W Polsce od lat dyskutowane są plany budowy pierwszej elektrowni jądrowej. Sięgają one początku lat 80. zeszłego wieku, ale na razie niewiele z nich wynikało. Ponad 35 lat próbujemy postawić elektrownię atomową, choć świat powoli, ale nie zupełnie, odchodzi od atomu i skupia się na energetyce odnawialnej. Uznano ją za najbardziej perspektywiczną.

Długa historia

W latach 1982–1989 budowano Elektrownie Jądrową Żarnowiec. Miała się ona składać z czterech bloków energetycznych o łącznej mocy ok. 1600 MW. Po zmianach ustrojowych, protestach ekologów i lokalnych społeczności projekt ten zarzucono i to na bardzo długo.

Polska Grupa Energetyczna (PGE) oraz jej spółka córka PGE EJ 1 w latach 2009–2014 planowały budowę elektrowni atomowej. Pierwotnie miała dostarczać prąd od 2019 roku.

Termin ten kilka razy przekładano, aż uznano, że elektrownia zacznie pracować od 2031 roku. W praktyce żadne prace związane z budową elektrowni się wtedy nie zaczęły.

Czas na wybór

- Bez dynamicznego powrotu energetyki jądrowej nie uda się zrealizować wyzwań klimatycznych - uważa minister energii Krzysztof Tchórzewski.

Według resortu, po 2033 r. powinny powstać dwie elektrownie atomowe - na północy kraju oraz w jego centralnej części.

- W Polsce, jeśli chcemy podołać wyzwaniom, musimy dokonać już teraz bardzo szybkiego wyboru - ocenił minister podczas poświęconej niedawno energii jądrowej konferencji w Warszawie.

Jak dodał - w kontekście polskim energetyka jądrowa zapewnia rozwiązanie wyzwań klimatycznych, czystą energię i bezpieczeństwo energetyczne.

W opinii dyrektora Departamentu Energetyki Jądrowej w Ministerstwie Energii Józefa Sobolewskiego "to naturalna konsekwencja ograniczenia zasobów węgla brunatnego przy istniejącej infrastrukturze". Podkreślił, że obie elektrownie będą powstawać w miarę równolegle.

Mówiąc o kosztach budowy stwierdził, że departament prowadził od 2017 r. prace nad nowym systemem finansowania i analizy różnych wariantów.

Koszty nieznane

- Wiarygodne dane dotyczące kosztów w polskich warunkach poznamy, gdy podpiszemy porozumienie z generalnym wykonawcą - poinformował.

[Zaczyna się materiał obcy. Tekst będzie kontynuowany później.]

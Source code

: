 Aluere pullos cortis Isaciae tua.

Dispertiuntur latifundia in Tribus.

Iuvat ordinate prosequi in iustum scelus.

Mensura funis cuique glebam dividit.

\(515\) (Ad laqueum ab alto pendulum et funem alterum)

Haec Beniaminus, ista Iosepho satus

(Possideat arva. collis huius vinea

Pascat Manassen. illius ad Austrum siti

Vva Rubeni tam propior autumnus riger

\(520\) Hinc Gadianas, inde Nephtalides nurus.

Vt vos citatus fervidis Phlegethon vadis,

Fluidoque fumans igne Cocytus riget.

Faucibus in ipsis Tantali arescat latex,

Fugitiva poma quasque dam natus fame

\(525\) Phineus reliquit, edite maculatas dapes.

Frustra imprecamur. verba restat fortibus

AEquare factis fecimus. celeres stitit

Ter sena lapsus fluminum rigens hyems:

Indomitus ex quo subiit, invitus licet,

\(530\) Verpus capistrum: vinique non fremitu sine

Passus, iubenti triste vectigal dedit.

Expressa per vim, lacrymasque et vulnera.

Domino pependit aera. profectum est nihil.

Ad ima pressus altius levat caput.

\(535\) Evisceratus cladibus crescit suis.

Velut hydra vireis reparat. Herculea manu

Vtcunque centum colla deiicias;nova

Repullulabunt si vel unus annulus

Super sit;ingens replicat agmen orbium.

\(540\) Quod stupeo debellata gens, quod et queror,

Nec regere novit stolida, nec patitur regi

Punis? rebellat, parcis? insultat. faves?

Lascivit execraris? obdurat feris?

Zauważył, że rozbieżność dostępnych danych dotyczących kosztów jest bardzo duża.

- Nie warto dyskutować, ile to będzie kosztować, bo będzie nas na to stać. Wiarygodne dane poznamy, gdy na stole będzie leżała oferta - stwierdził Józef Sobolewski.

Według niego, koszt produkcji z elektrowni jądrowej przy silnym wsparciu gwarancjami skarbu państwa jest rzędu 150 zł/MWh, natomiast w warunkach komercyjnych - to 450 zł/MWh.

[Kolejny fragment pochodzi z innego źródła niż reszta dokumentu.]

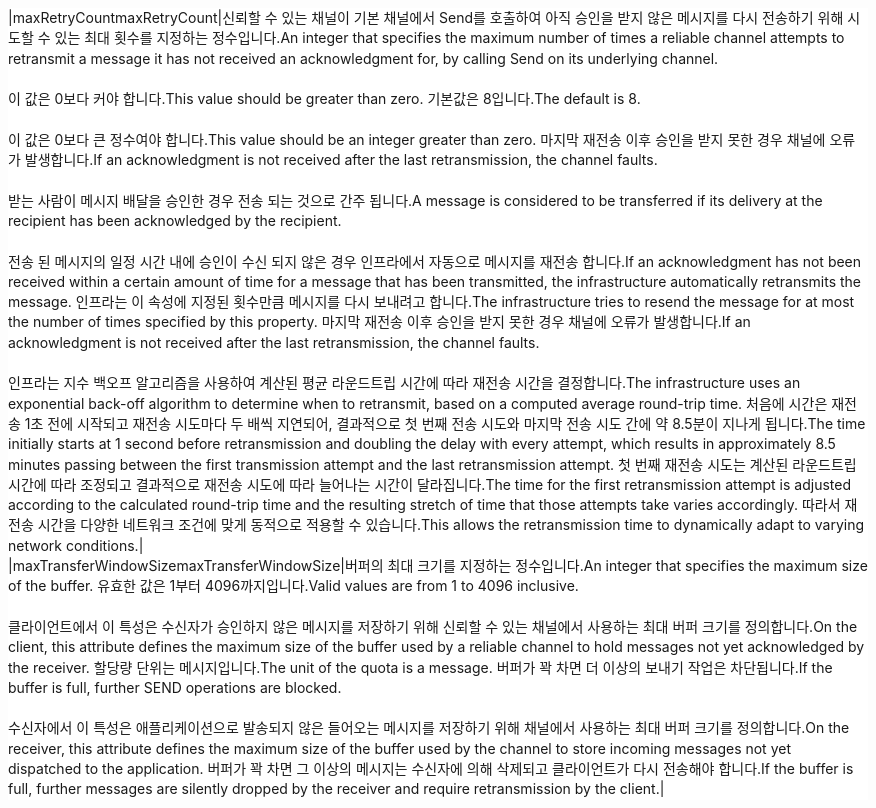 |<span data-ttu-id="88af4-133">maxRetryCount</span><span class="sxs-lookup"><span data-stu-id="88af4-133">maxRetryCount</span></span>|<span data-ttu-id="88af4-134">신뢰할 수 있는 채널이 기본 채널에서 Send를 호출하여 아직 승인을 받지 않은 메시지를 다시 전송하기 위해 시도할 수 있는 최대 횟수를 지정하는 정수입니다.</span><span class="sxs-lookup"><span data-stu-id="88af4-134">An integer that specifies the maximum number of times a reliable channel attempts to retransmit a message it has not received an acknowledgment for, by calling Send on its underlying channel.</span></span><br /><br /> <span data-ttu-id="88af4-135">이 값은 0보다 커야 합니다.</span><span class="sxs-lookup"><span data-stu-id="88af4-135">This value should be greater than zero.</span></span> <span data-ttu-id="88af4-136">기본값은 8입니다.</span><span class="sxs-lookup"><span data-stu-id="88af4-136">The default is 8.</span></span><br /><br /> <span data-ttu-id="88af4-137">이 값은 0보다 큰 정수여야 합니다.</span><span class="sxs-lookup"><span data-stu-id="88af4-137">This value should be an integer greater than zero.</span></span> <span data-ttu-id="88af4-138">마지막 재전송 이후 승인을 받지 못한 경우 채널에 오류가 발생합니다.</span><span class="sxs-lookup"><span data-stu-id="88af4-138">If an acknowledgment is not received after the last retransmission, the channel faults.</span></span><br /><br /> <span data-ttu-id="88af4-139">받는 사람이 메시지 배달을 승인한 경우 전송 되는 것으로 간주 됩니다.</span><span class="sxs-lookup"><span data-stu-id="88af4-139">A message is considered to be transferred if its delivery at the recipient has been acknowledged by the recipient.</span></span><br /><br /> <span data-ttu-id="88af4-140">전송 된 메시지의 일정 시간 내에 승인이 수신 되지 않은 경우 인프라에서 자동으로 메시지를 재전송 합니다.</span><span class="sxs-lookup"><span data-stu-id="88af4-140">If an acknowledgment has not been received within a certain amount of time for a message that has been transmitted, the infrastructure automatically retransmits the message.</span></span> <span data-ttu-id="88af4-141">인프라는 이 속성에 지정된 횟수만큼 메시지를 다시 보내려고 합니다.</span><span class="sxs-lookup"><span data-stu-id="88af4-141">The infrastructure tries to resend the message for at most the number of times specified by this property.</span></span> <span data-ttu-id="88af4-142">마지막 재전송 이후 승인을 받지 못한 경우 채널에 오류가 발생합니다.</span><span class="sxs-lookup"><span data-stu-id="88af4-142">If an acknowledgment is not received after the last retransmission, the channel faults.</span></span><br /><br /> <span data-ttu-id="88af4-143">인프라는 지수 백오프 알고리즘을 사용하여 계산된 평균 라운드트립 시간에 따라 재전송 시간을 결정합니다.</span><span class="sxs-lookup"><span data-stu-id="88af4-143">The infrastructure uses an exponential back-off algorithm to determine when to retransmit, based on a computed average round-trip time.</span></span> <span data-ttu-id="88af4-144">처음에 시간은 재전송 1초 전에 시작되고 재전송 시도마다 두 배씩 지연되어, 결과적으로 첫 번째 전송 시도와 마지막 전송 시도 간에 약 8.5분이 지나게 됩니다.</span><span class="sxs-lookup"><span data-stu-id="88af4-144">The time initially starts at 1 second before retransmission and doubling the delay with every attempt, which results in approximately 8.5 minutes passing between the first transmission attempt and the last retransmission attempt.</span></span> <span data-ttu-id="88af4-145">첫 번째 재전송 시도는 계산된 라운드트립 시간에 따라 조정되고 결과적으로 재전송 시도에 따라 늘어나는 시간이 달라집니다.</span><span class="sxs-lookup"><span data-stu-id="88af4-145">The time for the first retransmission attempt is adjusted according to the calculated round-trip time and the resulting stretch of time that those attempts take varies accordingly.</span></span> <span data-ttu-id="88af4-146">따라서 재전송 시간을 다양한 네트워크 조건에 맞게 동적으로 적용할 수 있습니다.</span><span class="sxs-lookup"><span data-stu-id="88af4-146">This allows the retransmission time to dynamically adapt to varying network conditions.</span></span>|  
|<span data-ttu-id="88af4-147">maxTransferWindowSize</span><span class="sxs-lookup"><span data-stu-id="88af4-147">maxTransferWindowSize</span></span>|<span data-ttu-id="88af4-148">버퍼의 최대 크기를 지정하는 정수입니다.</span><span class="sxs-lookup"><span data-stu-id="88af4-148">An integer that specifies the maximum size of the buffer.</span></span> <span data-ttu-id="88af4-149">유효한 값은 1부터 4096까지입니다.</span><span class="sxs-lookup"><span data-stu-id="88af4-149">Valid values are from 1 to 4096 inclusive.</span></span><br /><br /> <span data-ttu-id="88af4-150">클라이언트에서 이 특성은 수신자가 승인하지 않은 메시지를 저장하기 위해 신뢰할 수 있는 채널에서 사용하는 최대 버퍼 크기를 정의합니다.</span><span class="sxs-lookup"><span data-stu-id="88af4-150">On the client, this attribute defines the maximum size of the buffer used by a reliable channel to hold messages not yet acknowledged by the receiver.</span></span> <span data-ttu-id="88af4-151">할당량 단위는 메시지입니다.</span><span class="sxs-lookup"><span data-stu-id="88af4-151">The unit of the quota is a message.</span></span> <span data-ttu-id="88af4-152">버퍼가 꽉 차면 더 이상의 보내기 작업은 차단됩니다.</span><span class="sxs-lookup"><span data-stu-id="88af4-152">If the buffer is full, further SEND operations are blocked.</span></span><br /><br /> <span data-ttu-id="88af4-153">수신자에서 이 특성은 애플리케이션으로 발송되지 않은 들어오는 메시지를 저장하기 위해 채널에서 사용하는 최대 버퍼 크기를 정의합니다.</span><span class="sxs-lookup"><span data-stu-id="88af4-153">On the receiver, this attribute defines the maximum size of the buffer used by the channel to store incoming messages not yet dispatched to the application.</span></span> <span data-ttu-id="88af4-154">버퍼가 꽉 차면 그 이상의 메시지는 수신자에 의해 삭제되고 클라이언트가 다시 전송해야 합니다.</span><span class="sxs-lookup"><span data-stu-id="88af4-154">If the buffer is full, further messages are silently dropped by the receiver and require retransmission by the client.</span></span>|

Według departamentu, koszt inwestycji, przewidzianych w projekcie PEP to 100-135 mld zł. Dyrektor zapowiedział też konsolidację wszystkich podległych ME jądrowych instytutów badawczych w Narodowe Laboratorium Energii Jądrowej.

Odpowiednia ustawa w tej sprawie ma zostać przedstawiona do końca I kwartału. Zapowiedziano też nowelizację prawa atomowego, przyspieszającą procedury administracyjne związane z budową elektrowni jądrowej.

Projekt Polityki Energetycznej Polski do 2040 r. zakłada rozpoczęcie ok. 2033 r. budowy pierwszego bloku jądrowego, w sumie ma ich być sześć w dwóch lokalizacjach.

Według autorów raportu Massachusetts Institute of Technology - są sposoby na obniżenie kosztów budowy elektrowni jądrowej a inwestowanie w wiele bloków elektrowni pozwoli zredukować koszty.

- Na razie nie mamy jednak żadnej konkretnej oferty - mówił Naczelnej Redakcji Gospodarczej Bartłomiej Derski z portalu Wysokie Napięcie.

Stawiać na różne źródła

Zdaniem ekspertów równolegle rząd powinien znacznie mocniej wspierać odnawialne źródła energii. Uważają, że inwestowanie we wszystkie najważniejsze sposoby pozyskania energii może sprawić, że nasz system elektroenergetyczny będzie bezpieczny i będzie dobrze funkcjonował w każdych warunkach.

Nie możemy bowiem - jak oceniają - stawiać na jedno źródło energii, niezależnie czy jest to atom, panele fotowoltaiczne, czy farmy wiatrowe. Konieczne jest dywersyfikacja oraz inwestowanie we wszelkie możliwe rozwiązania.

Zwolennicy energetyki jądrowej przekonują, że atom jest obecnie dyskryminowany w stosunku do odnawialnych źródeł energii, a obawy przed nim są wyolbrzymiane.

.
Są jednak kraje, takie jak Niemcy, które całkowicie wycofują się z energetyki jądrowej, wstrzymując pracę działających w kraju reaktorów. Zgodnie z założeniami do 2022 r. u naszych zachodnich sąsiadów zatrzymane zostaną wszystkie reaktory.

Na początku 2011 r., w Niemczech działało 17 tego typu elektrowni. W 2017 roku było ich już tylko osiem. Niemcy planują zapełnić powstałą lukę w produkcji energią pochodzącą z OZE, energią z turbin gazowych opalanych gazem ziemnym. Planują też obniżyć poziom konsumpcji energii.

Niemiecki rząd uważa, że energia atomowa niesie za sobą niepotrzebne ryzyko, jest zbyt droga i niezgodna z założeniami energii odnawialnej.

Niemiecka strategia nie dla wszystkich

Nie wszyscy w Europie popierają jednak tę strategię. Są państwa, które budują lub planują, jak Polska, budowę reaktorów jądrowych.

Tak dzieje się np. w Wielkiej Brytanii, w której powstaje elektrownia Hinkley Point C. Kolejny reaktor jądrowy na terenie elektrowni Olkiluoto buduje Finlandia, a 2 reaktory mają powstać na terenie EJ Mochovce na Słowacji. Budowę pierwszej w kraju elektrowni jądrowej prowadzi też Białoruś.

Aktualnie europejskim krajem, w którym działa największa liczba reaktorów jądrowych, jest Francja. Zaraz za nią znajduje się Rosja. Oba te państwa pod względem energetyki jądrowej dominują na naszym kontynencie. Na trzecim miejscu zestawienia znajduje się Wielka Brytania, gdzie działa 15 reaktorów jądrowych.

Obecnie działa na świecie 437 reaktorów jądrowych w 31 krajach, które wytwarzają ok. 17 proc. energii elektrycznej.

.
Według Polityki Energetycznej Państwa pierwszy blok elektrowni jądrowej ma zacząć pracować w Polsce już za 14 lat.